RECORD SET Block Start

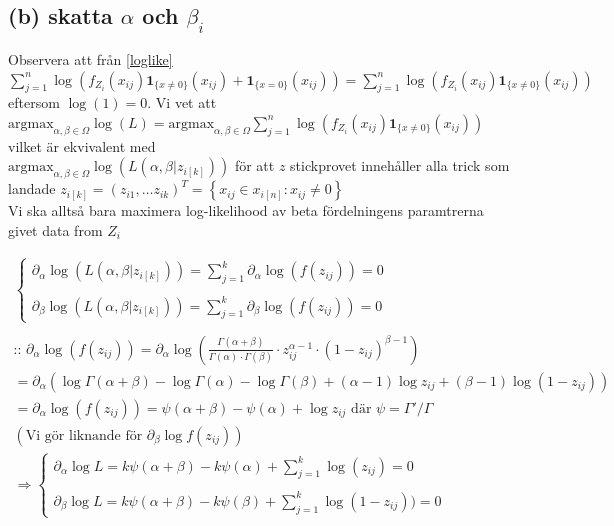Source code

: \documentclass{assignment}
\newcommand{\indicator}[1]{\mathbf{1}_{\{#1\}}}
\begin{document}
\subsection*{(b) skatta $\alpha$ och $\beta_i$}
Observera att från \cref{loglike}  $\sum_{j=1}^n \log \left(f_{Z_i}(x_{ij})\indicator{x\neq0}(x_{ij}) + \indicator{x=0}(x_{ij})\right) = \sum_{j=1}^n \log \left(f_{Z_i}(x_{ij})\indicator{x\neq0}(x_{ij})\right)$ eftersom $\log(1)=0$.
Vi vet att 
\\ $\text{argmax}_{\alpha,\beta\in\Omega}\log(L)=\text{argmax}_{\alpha,\beta\in\Omega}\sum_{j=1}^n \log \left(f_{Z_i}(x_{ij})\indicator{x\neq0}(x_{ij})\right)$ vilket är ekvivalent med 
\\$\text{argmax}_{\alpha,\beta\in\Omega} \log(L(\alpha,\beta|z_{i[k]}))$ för att $z$ stickprovet innehåller alla trick som landade $z_{i[k]}=(z_{i1},\dots z_{ik})^T = \left\{x_{ij}\in x_{i[n]} : x_{ij}\neq 0\right\}$
\\ Vi ska alltså bara maximera log-likelihood av beta fördelningens paramtrerna givet data from $Z_i$

\begin{align*}
    \left\{\begin{matrix}
        \partial_{\alpha}\log(L(\alpha,\beta|z_{i[k]})) = \sum_{j=1}^k \partial_\alpha \log(f(z_{ij})) = 0
        \\ \\ \partial_{\beta}\log(L(\alpha,\beta|z_{i[k]})) = \sum_{j=1}^k \partial_\beta \log(f(z_{ij})) = 0
        \end{matrix}\right.
    \\ 
    \\ \text{:: } \partial_\alpha\log(f(z_{ij})) = \partial_\alpha\log \left( \frac{\Gamma(\alpha + \beta)}{\Gamma(\alpha) \cdot \Gamma(\beta)} \cdot z_{ij}^{\alpha-1} \cdot (1-z_{ij})^{\beta-1}\right) 
    \\  = \partial_\alpha \left(\log \Gamma(\alpha + \beta) - \log\Gamma(\alpha) - \log \Gamma(\beta) + (\alpha-1) \log z_{ij} + (\beta-1)\log (1-z_{ij}) \right)
    \\  = \partial_\alpha\log(f(z_{ij})) = \psi(\alpha+\beta) - \psi(\alpha) + \log z_{ij} \text{  där  } \psi = \Gamma ' / \Gamma 
    \\ \left(\text{Vi gör liknande för } \partial_\beta \log f(z_{ij}) \right)
    \\ \Rightarrow 
    \left\{\begin{matrix}
        \partial_{\alpha}\log L= k\psi(\alpha+\beta)-k\psi(\alpha) + \sum_{j=1}^k\log(z_{ij}) = 0
        \\ \\ \partial_{\beta}\log L= k\psi(\alpha+\beta)-k\psi(\beta) + \sum_{j=1}^k\log(1-z_{ij})) = 0
        \end{matrix}\right.
\end{align*}
\end{document}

RECORD SET Block End

TASK DESCRIPTION: The answer must be the full listing retyped exactly, with no pictures in it.

EXERCISE RESPONSE:
Source code

: \documentclass{assignment}
\newcommand{\indicator}[1]{\mathbf{1}_{\{#1\}}}
\begin{document}
\subsection*{(b) skatta $\alpha$ och $\beta_i$}
Observera att från \cref{loglike}  $\sum_{j=1}^n \log \left(f_{Z_i}(x_{ij})\indicator{x\neq0}(x_{ij}) + \indicator{x=0}(x_{ij})\right) = \sum_{j=1}^n \log \left(f_{Z_i}(x_{ij})\indicator{x\neq0}(x_{ij})\right)$ eftersom $\log(1)=0$.
Vi vet att 
\\ $\text{argmax}_{\alpha,\beta\in\Omega}\log(L)=\text{argmax}_{\alpha,\beta\in\Omega}\sum_{j=1}^n \log \left(f_{Z_i}(x_{ij})\indicator{x\neq0}(x_{ij})\right)$ vilket är ekvivalent med 
\\$\text{argmax}_{\alpha,\beta\in\Omega} \log(L(\alpha,\beta|z_{i[k]}))$ för att $z$ stickprovet innehåller alla trick som landade $z_{i[k]}=(z_{i1},\dots z_{ik})^T = \left\{x_{ij}\in x_{i[n]} : x_{ij}\neq 0\right\}$
\\ Vi ska alltså bara maximera log-likelihood av beta fördelningens paramtrerna givet data from $Z_i$

\begin{align*}
    \left\{\begin{matrix}
        \partial_{\alpha}\log(L(\alpha,\beta|z_{i[k]})) = \sum_{j=1}^k \partial_\alpha \log(f(z_{ij})) = 0
        \\ \\ \partial_{\beta}\log(L(\alpha,\beta|z_{i[k]})) = \sum_{j=1}^k \partial_\beta \log(f(z_{ij})) = 0
        \end{matrix}\right.
    \\ 
    \\ \text{:: } \partial_\alpha\log(f(z_{ij})) = \partial_\alpha\log \left( \frac{\Gamma(\alpha + \beta)}{\Gamma(\alpha) \cdot \Gamma(\beta)} \cdot z_{ij}^{\alpha-1} \cdot (1-z_{ij})^{\beta-1}\right) 
    \\  = \partial_\alpha \left(\log \Gamma(\alpha + \beta) - \log\Gamma(\alpha) - \log \Gamma(\beta) + (\alpha-1) \log z_{ij} + (\beta-1)\log (1-z_{ij}) \right)
    \\  = \partial_\alpha\log(f(z_{ij})) = \psi(\alpha+\beta) - \psi(\alpha) + \log z_{ij} \text{  där  } \psi = \Gamma ' / \Gamma 
    \\ \left(\text{Vi gör liknande för } \partial_\beta \log f(z_{ij}) \right)
    \\ \Rightarrow 
    \left\{\begin{matrix}
        \partial_{\alpha}\log L= k\psi(\alpha+\beta)-k\psi(\alpha) + \sum_{j=1}^k\log(z_{ij}) = 0
        \\ \\ \partial_{\beta}\log L= k\psi(\alpha+\beta)-k\psi(\beta) + \sum_{j=1}^k\log(1-z_{ij})) = 0
        \end{matrix}\right.
\end{align*}
\end{document}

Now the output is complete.